For each line below that holds "result", return the line as it stands.

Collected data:
-.-.-

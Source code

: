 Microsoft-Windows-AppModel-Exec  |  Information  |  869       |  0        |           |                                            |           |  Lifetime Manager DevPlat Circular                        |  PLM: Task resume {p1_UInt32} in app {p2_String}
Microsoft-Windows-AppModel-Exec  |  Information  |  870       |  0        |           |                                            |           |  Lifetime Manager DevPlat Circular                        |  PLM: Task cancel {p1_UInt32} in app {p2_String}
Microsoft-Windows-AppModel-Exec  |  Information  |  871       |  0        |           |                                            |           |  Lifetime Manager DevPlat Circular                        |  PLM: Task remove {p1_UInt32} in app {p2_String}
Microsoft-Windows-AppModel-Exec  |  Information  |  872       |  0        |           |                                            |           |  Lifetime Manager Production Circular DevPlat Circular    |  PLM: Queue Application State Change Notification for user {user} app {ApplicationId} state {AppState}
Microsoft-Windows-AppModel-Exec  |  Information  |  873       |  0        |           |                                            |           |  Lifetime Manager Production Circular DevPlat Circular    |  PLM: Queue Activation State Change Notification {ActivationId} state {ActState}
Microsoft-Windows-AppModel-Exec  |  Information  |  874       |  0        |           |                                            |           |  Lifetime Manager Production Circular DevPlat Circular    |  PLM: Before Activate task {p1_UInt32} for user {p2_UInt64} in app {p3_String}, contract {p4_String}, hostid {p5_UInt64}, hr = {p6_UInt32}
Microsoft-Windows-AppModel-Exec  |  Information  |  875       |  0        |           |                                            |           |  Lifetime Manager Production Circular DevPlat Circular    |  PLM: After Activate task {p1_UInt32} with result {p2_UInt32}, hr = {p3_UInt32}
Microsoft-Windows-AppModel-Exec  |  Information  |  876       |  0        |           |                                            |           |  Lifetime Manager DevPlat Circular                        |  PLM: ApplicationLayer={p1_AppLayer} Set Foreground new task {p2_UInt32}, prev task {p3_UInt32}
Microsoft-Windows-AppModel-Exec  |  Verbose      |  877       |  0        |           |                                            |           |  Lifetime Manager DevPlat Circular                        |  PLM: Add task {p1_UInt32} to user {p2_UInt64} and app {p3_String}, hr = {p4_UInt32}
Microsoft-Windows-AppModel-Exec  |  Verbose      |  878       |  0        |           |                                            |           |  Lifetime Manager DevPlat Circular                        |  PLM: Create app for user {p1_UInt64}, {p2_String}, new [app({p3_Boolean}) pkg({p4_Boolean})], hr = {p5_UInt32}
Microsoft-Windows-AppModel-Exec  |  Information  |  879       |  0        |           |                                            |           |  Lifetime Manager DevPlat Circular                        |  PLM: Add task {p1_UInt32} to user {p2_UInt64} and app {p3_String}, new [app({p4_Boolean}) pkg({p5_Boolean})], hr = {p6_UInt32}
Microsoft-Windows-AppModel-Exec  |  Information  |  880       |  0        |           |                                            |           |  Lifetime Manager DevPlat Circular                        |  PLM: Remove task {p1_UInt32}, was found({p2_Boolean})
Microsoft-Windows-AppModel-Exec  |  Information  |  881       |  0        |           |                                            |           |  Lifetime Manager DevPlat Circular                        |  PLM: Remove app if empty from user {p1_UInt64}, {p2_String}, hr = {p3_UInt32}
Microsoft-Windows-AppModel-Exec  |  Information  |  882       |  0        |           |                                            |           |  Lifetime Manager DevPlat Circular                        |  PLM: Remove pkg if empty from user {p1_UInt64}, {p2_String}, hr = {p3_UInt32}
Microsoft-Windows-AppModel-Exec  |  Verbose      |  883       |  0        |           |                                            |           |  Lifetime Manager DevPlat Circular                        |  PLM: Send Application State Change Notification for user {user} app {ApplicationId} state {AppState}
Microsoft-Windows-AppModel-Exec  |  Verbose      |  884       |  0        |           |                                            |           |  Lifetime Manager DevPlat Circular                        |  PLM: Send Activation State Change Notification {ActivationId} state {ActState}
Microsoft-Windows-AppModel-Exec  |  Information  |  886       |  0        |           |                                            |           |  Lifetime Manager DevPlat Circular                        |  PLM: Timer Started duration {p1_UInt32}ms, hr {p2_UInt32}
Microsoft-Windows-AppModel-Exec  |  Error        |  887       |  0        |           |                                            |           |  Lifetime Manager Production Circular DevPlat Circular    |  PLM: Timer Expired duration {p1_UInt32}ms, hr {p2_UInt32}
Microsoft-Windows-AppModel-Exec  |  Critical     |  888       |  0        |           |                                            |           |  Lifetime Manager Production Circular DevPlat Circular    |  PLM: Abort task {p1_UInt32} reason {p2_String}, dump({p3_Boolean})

-.-.-

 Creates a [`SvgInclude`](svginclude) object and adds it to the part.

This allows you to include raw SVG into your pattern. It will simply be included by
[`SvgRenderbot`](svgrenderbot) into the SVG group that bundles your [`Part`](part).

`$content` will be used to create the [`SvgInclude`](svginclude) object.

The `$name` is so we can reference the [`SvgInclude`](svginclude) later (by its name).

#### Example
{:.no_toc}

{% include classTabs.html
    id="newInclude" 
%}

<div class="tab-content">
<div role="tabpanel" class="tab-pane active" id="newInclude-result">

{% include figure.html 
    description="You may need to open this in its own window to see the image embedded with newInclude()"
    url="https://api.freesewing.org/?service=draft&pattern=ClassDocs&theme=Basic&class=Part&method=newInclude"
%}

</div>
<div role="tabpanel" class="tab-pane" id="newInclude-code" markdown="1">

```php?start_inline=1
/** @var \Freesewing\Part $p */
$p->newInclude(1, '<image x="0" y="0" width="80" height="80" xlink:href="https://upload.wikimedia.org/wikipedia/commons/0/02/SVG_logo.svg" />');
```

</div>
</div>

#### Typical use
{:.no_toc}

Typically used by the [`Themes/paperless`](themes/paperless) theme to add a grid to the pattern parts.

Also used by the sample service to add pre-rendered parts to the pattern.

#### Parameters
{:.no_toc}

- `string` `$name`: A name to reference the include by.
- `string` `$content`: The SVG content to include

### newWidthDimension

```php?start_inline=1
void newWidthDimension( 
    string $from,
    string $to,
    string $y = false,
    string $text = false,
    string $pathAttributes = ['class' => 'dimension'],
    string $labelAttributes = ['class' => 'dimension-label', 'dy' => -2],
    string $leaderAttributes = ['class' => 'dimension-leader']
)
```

-.-.-

* EXERCISE SOLUTION:
Microsoft-Windows-AppModel-Exec  |  Information  |  875       |  0        |           |                                            |           |  Lifetime Manager Production Circular DevPlat Circular    |  PLM: After Activate task {p1_UInt32} with result {p2_UInt32}, hr = {p3_UInt32}
<div role="tabpanel" class="tab-pane active" id="newInclude-result">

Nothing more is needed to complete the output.